### What you will do
Scan the entries below for lines holding "Python". Give the number of such lines alone.

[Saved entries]
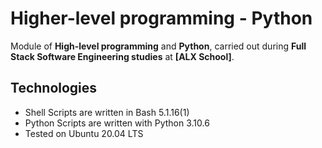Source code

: # Higher-level programming - Python
Module of **High-level programming** and **Python**, carried out during **Full Stack Software Engineering studies** at **[ALX School]**.

## Technologies
* Shell Scripts are written in Bash 5.1.16(1)
* Python Scripts are written with Python 3.10.6
* Tested on Ubuntu 20.04 LTS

### Exercise response
3